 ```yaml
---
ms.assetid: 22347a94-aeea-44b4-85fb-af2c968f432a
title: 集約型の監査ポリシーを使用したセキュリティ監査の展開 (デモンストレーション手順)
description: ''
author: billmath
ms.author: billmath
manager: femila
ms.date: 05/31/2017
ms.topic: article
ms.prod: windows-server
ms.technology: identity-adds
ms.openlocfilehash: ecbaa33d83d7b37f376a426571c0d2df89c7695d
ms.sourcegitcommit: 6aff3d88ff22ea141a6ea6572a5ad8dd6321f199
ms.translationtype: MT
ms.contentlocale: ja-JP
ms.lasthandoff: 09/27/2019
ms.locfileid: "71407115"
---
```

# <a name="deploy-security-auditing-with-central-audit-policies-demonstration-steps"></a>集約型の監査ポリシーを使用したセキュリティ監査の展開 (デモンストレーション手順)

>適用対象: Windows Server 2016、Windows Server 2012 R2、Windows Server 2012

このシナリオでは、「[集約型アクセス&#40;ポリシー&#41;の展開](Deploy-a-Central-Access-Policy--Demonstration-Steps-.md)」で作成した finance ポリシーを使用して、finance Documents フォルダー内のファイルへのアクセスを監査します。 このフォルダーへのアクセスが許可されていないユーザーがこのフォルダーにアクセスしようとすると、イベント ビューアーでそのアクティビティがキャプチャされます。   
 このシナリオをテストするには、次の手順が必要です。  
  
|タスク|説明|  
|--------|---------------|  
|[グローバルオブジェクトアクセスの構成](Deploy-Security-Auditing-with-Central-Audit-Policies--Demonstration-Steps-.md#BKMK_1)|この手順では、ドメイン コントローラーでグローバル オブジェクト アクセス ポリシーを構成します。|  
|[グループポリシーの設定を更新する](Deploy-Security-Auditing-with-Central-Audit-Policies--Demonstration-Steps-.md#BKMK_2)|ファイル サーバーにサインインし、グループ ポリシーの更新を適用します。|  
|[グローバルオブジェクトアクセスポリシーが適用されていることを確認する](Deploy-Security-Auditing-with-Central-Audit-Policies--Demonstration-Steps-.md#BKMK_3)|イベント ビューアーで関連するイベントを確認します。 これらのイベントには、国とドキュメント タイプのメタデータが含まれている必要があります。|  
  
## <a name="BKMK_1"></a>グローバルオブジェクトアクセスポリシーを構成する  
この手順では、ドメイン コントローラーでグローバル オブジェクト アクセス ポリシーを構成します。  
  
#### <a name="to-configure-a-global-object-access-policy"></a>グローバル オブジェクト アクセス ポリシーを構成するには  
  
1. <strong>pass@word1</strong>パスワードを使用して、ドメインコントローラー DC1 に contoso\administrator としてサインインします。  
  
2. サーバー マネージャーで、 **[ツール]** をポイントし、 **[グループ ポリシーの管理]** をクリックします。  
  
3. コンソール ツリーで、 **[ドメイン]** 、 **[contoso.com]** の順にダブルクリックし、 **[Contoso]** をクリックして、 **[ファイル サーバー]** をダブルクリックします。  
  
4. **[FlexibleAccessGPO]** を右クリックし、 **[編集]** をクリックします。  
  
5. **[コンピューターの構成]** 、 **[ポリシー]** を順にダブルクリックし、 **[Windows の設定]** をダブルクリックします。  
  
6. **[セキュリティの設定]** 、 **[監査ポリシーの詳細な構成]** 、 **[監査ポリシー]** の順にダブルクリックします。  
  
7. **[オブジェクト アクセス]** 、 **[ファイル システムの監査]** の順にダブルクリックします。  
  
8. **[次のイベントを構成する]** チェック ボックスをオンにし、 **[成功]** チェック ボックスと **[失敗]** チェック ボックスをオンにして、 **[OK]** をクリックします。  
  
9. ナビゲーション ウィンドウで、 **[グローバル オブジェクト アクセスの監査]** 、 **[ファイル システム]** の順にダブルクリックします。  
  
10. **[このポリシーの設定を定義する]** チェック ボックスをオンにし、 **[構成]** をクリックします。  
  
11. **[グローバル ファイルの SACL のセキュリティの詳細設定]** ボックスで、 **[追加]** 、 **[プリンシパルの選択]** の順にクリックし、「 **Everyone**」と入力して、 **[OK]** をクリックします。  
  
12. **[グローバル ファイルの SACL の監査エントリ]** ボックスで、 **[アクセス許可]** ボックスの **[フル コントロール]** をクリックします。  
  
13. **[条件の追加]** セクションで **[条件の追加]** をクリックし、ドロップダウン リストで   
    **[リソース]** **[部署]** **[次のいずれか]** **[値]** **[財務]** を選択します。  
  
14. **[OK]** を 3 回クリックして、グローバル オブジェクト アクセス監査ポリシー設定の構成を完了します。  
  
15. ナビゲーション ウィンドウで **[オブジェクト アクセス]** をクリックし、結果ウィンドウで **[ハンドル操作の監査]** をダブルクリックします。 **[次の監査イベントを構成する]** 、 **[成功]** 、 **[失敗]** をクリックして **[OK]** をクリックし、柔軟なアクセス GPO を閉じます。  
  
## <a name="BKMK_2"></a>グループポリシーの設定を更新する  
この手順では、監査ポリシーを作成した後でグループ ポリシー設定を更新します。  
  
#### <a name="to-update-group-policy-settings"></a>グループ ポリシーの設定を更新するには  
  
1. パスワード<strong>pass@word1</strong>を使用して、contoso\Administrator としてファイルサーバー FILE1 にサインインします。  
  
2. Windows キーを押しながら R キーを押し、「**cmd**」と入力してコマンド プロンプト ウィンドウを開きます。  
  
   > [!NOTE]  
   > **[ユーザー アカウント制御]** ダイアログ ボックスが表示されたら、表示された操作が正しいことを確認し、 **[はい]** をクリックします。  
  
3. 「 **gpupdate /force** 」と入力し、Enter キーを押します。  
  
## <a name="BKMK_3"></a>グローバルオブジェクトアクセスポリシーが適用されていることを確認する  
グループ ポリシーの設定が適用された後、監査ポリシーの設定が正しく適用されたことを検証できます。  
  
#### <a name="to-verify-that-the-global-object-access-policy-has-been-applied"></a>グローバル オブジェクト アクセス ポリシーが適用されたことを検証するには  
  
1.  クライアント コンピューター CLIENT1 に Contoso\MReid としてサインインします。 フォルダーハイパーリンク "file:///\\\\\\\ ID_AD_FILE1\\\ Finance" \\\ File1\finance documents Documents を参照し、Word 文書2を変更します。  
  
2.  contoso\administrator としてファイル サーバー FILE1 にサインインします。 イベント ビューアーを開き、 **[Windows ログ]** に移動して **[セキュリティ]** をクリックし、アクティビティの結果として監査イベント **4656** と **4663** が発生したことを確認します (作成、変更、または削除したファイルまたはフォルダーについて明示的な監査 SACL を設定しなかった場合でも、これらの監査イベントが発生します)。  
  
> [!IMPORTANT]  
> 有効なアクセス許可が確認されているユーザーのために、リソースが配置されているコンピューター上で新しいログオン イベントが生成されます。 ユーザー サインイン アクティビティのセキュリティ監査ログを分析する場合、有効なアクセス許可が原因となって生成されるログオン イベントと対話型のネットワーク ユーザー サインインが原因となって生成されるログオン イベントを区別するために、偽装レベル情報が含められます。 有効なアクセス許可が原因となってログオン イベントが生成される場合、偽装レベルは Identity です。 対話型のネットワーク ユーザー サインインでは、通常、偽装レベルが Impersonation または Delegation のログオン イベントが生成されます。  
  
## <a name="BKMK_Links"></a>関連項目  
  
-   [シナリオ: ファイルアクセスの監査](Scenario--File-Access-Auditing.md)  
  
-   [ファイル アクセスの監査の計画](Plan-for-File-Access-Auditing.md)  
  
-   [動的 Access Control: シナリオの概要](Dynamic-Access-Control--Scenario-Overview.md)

= = =

■ TASK GOAL: Please return only the lines above, starting at the line that has "2. サーバー マネージャーで、" and ending at the line that has "3. 「 **gpupdate", keeping both and leaving each one unchanged.

■ SOLUTION FOR THIS PROBLEM:
2. サーバー マネージャーで、 **[ツール]** をポイントし、 **[グループ ポリシーの管理]** をクリックします。  
  
3. コンソール ツリーで、 **[ドメイン]** 、 **[contoso.com]** の順にダブルクリックし、 **[Contoso]** をクリックして、 **[ファイル サーバー]** をダブルクリックします。  
  
4. **[FlexibleAccessGPO]** を右クリックし、 **[編集]** をクリックします。  
  
5. **[コンピューターの構成]** 、 **[ポリシー]** を順にダブルクリックし、 **[Windows の設定]** をダブルクリックします。  
  
6. **[セキュリティの設定]** 、 **[監査ポリシーの詳細な構成]** 、 **[監査ポリシー]** の順にダブルクリックします。  
  
7. **[オブジェクト アクセス]** 、 **[ファイル システムの監査]** の順にダブルクリックします。  
  
8. **[次のイベントを構成する]** チェック ボックスをオンにし、 **[成功]** チェック ボックスと **[失敗]** チェック ボックスをオンにして、 **[OK]** をクリックします。  
  
9. ナビゲーション ウィンドウで、 **[グローバル オブジェクト アクセスの監査]** 、 **[ファイル システム]** の順にダブルクリックします。  
  
10. **[このポリシーの設定を定義する]** チェック ボックスをオンにし、 **[構成]** をクリックします。  
  
11. **[グローバル ファイルの SACL のセキュリティの詳細設定]** ボックスで、 **[追加]** 、 **[プリンシパルの選択]** の順にクリックし、「 **Everyone**」と入力して、 **[OK]** をクリックします。  
  
12. **[グローバル ファイルの SACL の監査エントリ]** ボックスで、 **[アクセス許可]** ボックスの **[フル コントロール]** をクリックします。  
  
13. **[条件の追加]** セクションで **[条件の追加]** をクリックし、ドロップダウン リストで   
    **[リソース]** **[部署]** **[次のいずれか]** **[値]** **[財務]** を選択します。  
  
14. **[OK]** を 3 回クリックして、グローバル オブジェクト アクセス監査ポリシー設定の構成を完了します。  
  
15. ナビゲーション ウィンドウで **[オブジェクト アクセス]** をクリックし、結果ウィンドウで **[ハンドル操作の監査]** をダブルクリックします。 **[次の監査イベントを構成する]** 、 **[成功]** 、 **[失敗]** をクリックして **[OK]** をクリックし、柔軟なアクセス GPO を閉じます。  
  
## <a name="BKMK_2"></a>グループポリシーの設定を更新する  
この手順では、監査ポリシーを作成した後でグループ ポリシー設定を更新します。  
  
#### <a name="to-update-group-policy-settings"></a>グループ ポリシーの設定を更新するには  
  
1. パスワード<strong>pass@word1</strong>を使用して、contoso\Administrator としてファイルサーバー FILE1 にサインインします。  
  
2. Windows キーを押しながら R キーを押し、「**cmd**」と入力してコマンド プロンプト ウィンドウを開きます。  
  
   > [!NOTE]  
   > **[ユーザー アカウント制御]** ダイアログ ボックスが表示されたら、表示された操作が正しいことを確認し、 **[はい]** をクリックします。  
  
3. 「 **gpupdate /force** 」と入力し、Enter キーを押します。  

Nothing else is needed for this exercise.